The cache is divided into sets, each containing N ways (slots). When the CPU accesses an address:
- The address selects a specific set (a small group of slots).
- All N ways in that set are checked simultaneously for a match.
- Hit — found. Miss — not found: one slot is freed (eviction) and the new line is loaded from RAM.
Address → [ tag | set index | offset ]
↓
Set 5 → Way 0 | Way 1 | Way 2 | Way 3
check all 4 slots at once
- Offset — which byte within the line (depends on Line Size).
- Set index — which group of slots to look in (depends on number of sets).
- Tag — identifies which memory region the line came from.
You can see the tag (T:XXXX) and raw data bytes for every slot live in the View subtab.

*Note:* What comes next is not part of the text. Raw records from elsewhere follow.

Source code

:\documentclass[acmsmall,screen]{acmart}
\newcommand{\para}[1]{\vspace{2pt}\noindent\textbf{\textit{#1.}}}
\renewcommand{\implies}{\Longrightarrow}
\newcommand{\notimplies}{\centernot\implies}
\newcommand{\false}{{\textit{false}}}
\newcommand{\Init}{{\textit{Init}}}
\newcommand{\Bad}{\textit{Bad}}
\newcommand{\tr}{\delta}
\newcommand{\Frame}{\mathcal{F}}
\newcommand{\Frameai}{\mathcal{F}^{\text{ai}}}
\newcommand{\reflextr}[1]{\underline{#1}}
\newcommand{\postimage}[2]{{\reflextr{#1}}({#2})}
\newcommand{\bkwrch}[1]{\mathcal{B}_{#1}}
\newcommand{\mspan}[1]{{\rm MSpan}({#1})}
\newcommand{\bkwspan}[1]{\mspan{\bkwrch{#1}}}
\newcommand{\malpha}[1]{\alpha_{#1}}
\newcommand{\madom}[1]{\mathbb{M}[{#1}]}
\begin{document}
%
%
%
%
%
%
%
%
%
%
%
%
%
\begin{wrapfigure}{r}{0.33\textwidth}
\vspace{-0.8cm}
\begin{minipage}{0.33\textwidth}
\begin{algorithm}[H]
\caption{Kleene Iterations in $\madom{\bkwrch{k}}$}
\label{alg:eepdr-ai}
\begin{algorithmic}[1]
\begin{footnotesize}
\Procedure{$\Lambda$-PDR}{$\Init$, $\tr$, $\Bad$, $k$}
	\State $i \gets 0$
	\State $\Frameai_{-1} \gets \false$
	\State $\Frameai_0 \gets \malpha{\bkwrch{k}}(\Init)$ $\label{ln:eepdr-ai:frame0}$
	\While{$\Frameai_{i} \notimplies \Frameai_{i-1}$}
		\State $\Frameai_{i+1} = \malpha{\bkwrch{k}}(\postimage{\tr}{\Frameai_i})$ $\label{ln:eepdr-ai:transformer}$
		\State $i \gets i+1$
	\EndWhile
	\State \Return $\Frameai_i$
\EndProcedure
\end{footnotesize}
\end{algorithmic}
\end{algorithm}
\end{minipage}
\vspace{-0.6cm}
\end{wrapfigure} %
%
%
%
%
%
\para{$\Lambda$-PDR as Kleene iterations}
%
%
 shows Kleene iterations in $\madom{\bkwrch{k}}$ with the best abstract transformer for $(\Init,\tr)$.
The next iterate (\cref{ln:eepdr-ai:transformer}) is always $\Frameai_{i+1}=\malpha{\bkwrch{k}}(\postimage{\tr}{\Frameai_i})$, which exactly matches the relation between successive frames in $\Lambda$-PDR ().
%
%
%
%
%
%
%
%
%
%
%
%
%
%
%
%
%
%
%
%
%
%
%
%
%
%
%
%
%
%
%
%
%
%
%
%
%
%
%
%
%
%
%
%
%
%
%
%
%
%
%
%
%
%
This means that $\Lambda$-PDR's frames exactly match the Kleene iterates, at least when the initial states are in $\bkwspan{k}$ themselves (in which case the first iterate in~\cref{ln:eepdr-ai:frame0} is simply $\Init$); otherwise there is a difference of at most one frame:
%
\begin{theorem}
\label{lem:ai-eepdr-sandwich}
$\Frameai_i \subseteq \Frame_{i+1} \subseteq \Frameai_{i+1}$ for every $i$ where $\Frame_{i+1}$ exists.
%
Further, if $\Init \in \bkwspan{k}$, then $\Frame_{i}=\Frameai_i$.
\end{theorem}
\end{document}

One miss loads an entire line — not just the requested byte. That's the power of spatial locality: if your code reads an array sequentially, the first element causes a miss but the next several are free hits from the same line.
- Larger line → better for sequential access; wastes bandwidth for random access.
More sets → fewer addresses compete for the same slot → fewer conflict misses. Changing the total Size (while keeping Line Size and Associativity constant) changes the number of sets.
Associativity is the number of ways per set — how many lines can coexist at the same set.
Every address has exactly one slot. If two addresses map to the same set, they constantly kick each other out.
addr 0x0000 → set 0, way 0 (the only option)
addr 0x0400 → set 0, way 0 (same slot! → conflict)
Simple hardware, but vulnerable to conflict misses. Try cache_conflict.fas + cache_direct_mapped_1kb.fcache.
Each set has N slots. A new line fills any free slot; only when the set is full does the replacement policy pick a victim.
addr 0x0000 → set 0, way 0 ✓
addr 0x0400 → set 0, way 1 ✓ (no conflict!)
addr 0x0800 → set 0, ? → set full → eviction
More ways → fewer conflict misses, slightly more work per lookup. Try cache_large_4kb_4way.fcache.
When Associativity equals the total number of lines, there is just one set and any line can go anywhere. No conflict misses, but too expensive for large caches — mainly used in small special-purpose caches.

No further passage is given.